3.   Signature on this Letter of Transmittal; Written Instruments and
     Endorsements; Guarantee of Signatures.

          If this Letter of Transmittal is signed by the registered holder(s)
of the Debentures tendered hereby, the signature must correspond with the
name(s) as written on the face of the certificates without alteration,
enlargement or any change whatsoever.

          If any of the Debentures tendered hereby are owned of record by two
or more joint owners, all such owners must sign this Letter of Transmittal.

          If a number of Debentures registered in different names are tendered,
it will be necessary to complete, sign and submit as many separate copies of
this Letter of Transmittal as there are different registrations of Debentures.

          When this Letter of Transmittal is signed by the registered holder or
holders (which term, for the purposes described herein, shall include the
book-entry transfer facility whose name appears on a security listing as the
owner of the Debentures) of Debentures listed and tendered hereby, no
endorsements of certificates or separate written instruments of transfer or
exchange are required.

          If this Letter of Transmittal is signed by a person other than the
registered holder or holders of the Debentures listed, such Debentures must be
endorsed or accompanied by separate written instruments of transfer or exchange
in form satisfactory to Holdings and duly executed by the registered holder, in
either case signed exactly as the name or names of the registered holder or
holders appear(s) on the Debentures.

          If this Letter of Transmittal, any certificates or separate written
instruments of transfer or exchange are signed by trustees, executors,
administrators, guardians, attorneys-in-fact, officers of corporations or
<PAGE>
others acting in a fiduciary or representative capacity, such persons should so
indicate when signing, and, unless waived by Holdings, proper evidence
satisfactory to Holdings of their authority so to act must be submitted.

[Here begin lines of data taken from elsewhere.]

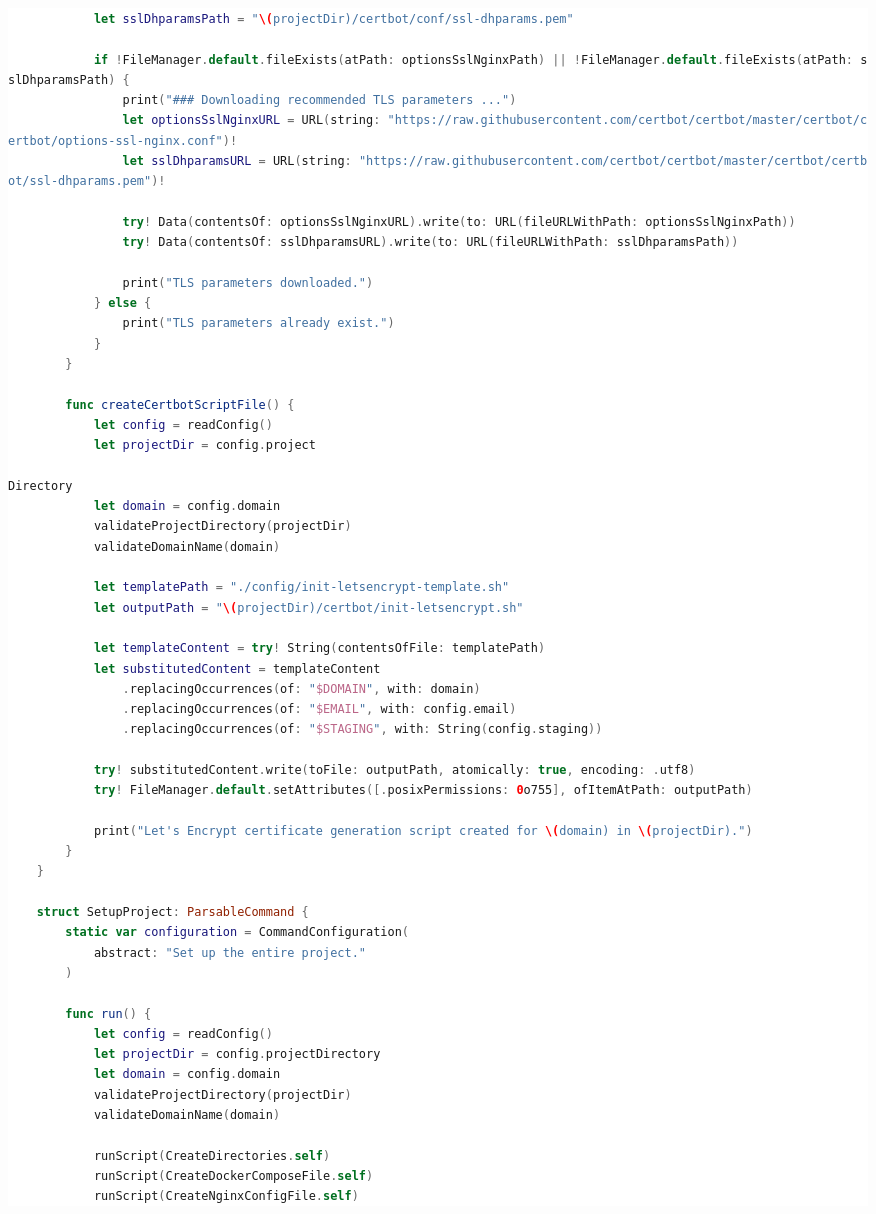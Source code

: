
 ```swift
            let sslDhparamsPath = "\(projectDir)/certbot/conf/ssl-dhparams.pem"

            if !FileManager.default.fileExists(atPath: optionsSslNginxPath) || !FileManager.default.fileExists(atPath: sslDhparamsPath) {
                print("### Downloading recommended TLS parameters ...")
                let optionsSslNginxURL = URL(string: "https://raw.githubusercontent.com/certbot/certbot/master/certbot/certbot/options-ssl-nginx.conf")!
                let sslDhparamsURL = URL(string: "https://raw.githubusercontent.com/certbot/certbot/master/certbot/certbot/ssl-dhparams.pem")!

                try! Data(contentsOf: optionsSslNginxURL).write(to: URL(fileURLWithPath: optionsSslNginxPath))
                try! Data(contentsOf: sslDhparamsURL).write(to: URL(fileURLWithPath: sslDhparamsPath))

                print("TLS parameters downloaded.")
            } else {
                print("TLS parameters already exist.")
            }
        }

        func createCertbotScriptFile() {
            let config = readConfig()
            let projectDir = config.project

Directory
            let domain = config.domain
            validateProjectDirectory(projectDir)
            validateDomainName(domain)

            let templatePath = "./config/init-letsencrypt-template.sh"
            let outputPath = "\(projectDir)/certbot/init-letsencrypt.sh"

            let templateContent = try! String(contentsOfFile: templatePath)
            let substitutedContent = templateContent
                .replacingOccurrences(of: "$DOMAIN", with: domain)
                .replacingOccurrences(of: "$EMAIL", with: config.email)
                .replacingOccurrences(of: "$STAGING", with: String(config.staging))

            try! substitutedContent.write(toFile: outputPath, atomically: true, encoding: .utf8)
            try! FileManager.default.setAttributes([.posixPermissions: 0o755], ofItemAtPath: outputPath)

            print("Let's Encrypt certificate generation script created for \(domain) in \(projectDir).")
        }
    }

    struct SetupProject: ParsableCommand {
        static var configuration = CommandConfiguration(
            abstract: "Set up the entire project."
        )

        func run() {
            let config = readConfig()
            let projectDir = config.projectDirectory
            let domain = config.domain
            validateProjectDirectory(projectDir)
            validateDomainName(domain)

            runScript(CreateDirectories.self)
            runScript(CreateDockerComposeFile.self)
            runScript(CreateNginxConfigFile.self)
```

          Endorsements on certificates or signatures on separate written
instruments of transfer or exchange required by this Instruction 3 must be
guaranteed by an Eligible Institution.

          Signatures on this Letter of Transmittal need not be guaranteed by an
Eligible Institution, provided the Debentures are tendered:  (i) by a
registered holder of such Debentures; or (ii) for the account of an Eligible
Institution.

4.   Transfer Taxes.

          Holdings shall pay all transfer taxes, if any, applicable to the
transfer and exchange of Debentures to it or its order pursuant to the Exchange
Offer.  If a transfer tax is imposed for any reason other than the transfer and
exchange of Debentures to Holdings or its order pursuant to the Exchange Offer,
the amount of any such transfer taxes (whether imposed on the registered holder
or any other person) will be payable by the tendering holder.  If satisfactory
evidence of payment of such taxes or exception therefrom is not submitted
herewith the amount of such transfer taxes will be billed directly to such
tendering holder.

          Except as provided in this Instruction 4, it will not be necessary
for transfer tax stamps to be affixed to the Debentures listed in this Letter
of Transmittal.

5.   Waiver of Conditions.

          Holdings reserves the absolute right to waive, in whole or in part,
either of the conditions to the Exchange Offer set forth in the Prospectus.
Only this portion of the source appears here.